3. Cumulative Density Function (CDF) - p<dist>

For any continuous distributions, there is no probability at any given point. Therefore we usually define each event as a specific range of value. If we were to acquire the probability of such an event with PDF, we’d have to do calculus integration over the range. By integrating PDF from its left tail, CDF offers a easier way to acquire the probability over a range. For an example, the probability of \(x \in [-1,2]\) in Standard Normal Dist. can be acquired by subtracting the CDF reading at the upper bound to that at the lower.

#
#


🚴 Exercise :

👉 Acquire the prob. of Standard Normal Dist. in the interval [-Inf, -3].

#
#

👉 Acquire the prob. of Normal[100,50] in the interval [0, 50].

#
#

👉 If the distribution of the temperature at this season follows Normal[25,10] Celsius, what is the probability that tomorrow’s average temperature is higher than 30°C.

#
#

👉 Flipping a fair coin 100 times, what is the probability to have less than 35 heads?

#
#

👉 Can you validate your answer of the above question by using PDF?

#
#

👉 Rolling a fair dice 100 times. What is the probability to have no greater than 20 and no less than 10 one’s?

#
#

👉 Try to validate your answer of the above question by using PDF.

#
#

See?
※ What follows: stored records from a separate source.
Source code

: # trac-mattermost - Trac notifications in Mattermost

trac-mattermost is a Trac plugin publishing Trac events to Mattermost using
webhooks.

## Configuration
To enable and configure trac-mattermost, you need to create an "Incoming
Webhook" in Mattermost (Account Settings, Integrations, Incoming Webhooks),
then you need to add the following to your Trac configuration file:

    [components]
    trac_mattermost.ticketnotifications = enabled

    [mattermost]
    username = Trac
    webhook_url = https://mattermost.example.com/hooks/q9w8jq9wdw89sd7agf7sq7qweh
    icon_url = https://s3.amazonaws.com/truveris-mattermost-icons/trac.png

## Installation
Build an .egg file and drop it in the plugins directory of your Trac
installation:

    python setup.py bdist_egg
For discrete distributions, PDF serves most of the purposes most of the time.


🚴 SIMULATION :

Let’s also try to estimate the above probability by sample() and replicate().

n = replicate(20000, sum(sample(1:6, 100, T) == 1))
a = mean(n>=10 & n<=20)
c(a, a - sum(dbinom(10:20,100,1/6)))
[1]  0.8243000 -0.0025197

👉 Wrap the above code chunk into another replicate(), repeat 10 times and observe

#
#

What have we learned from the previous exercise?
When we have a theoretical distribution with known arguments, acquiring the probability directly from the corresponding PDF/CDF is easier, faster and more accurate than doing simulation.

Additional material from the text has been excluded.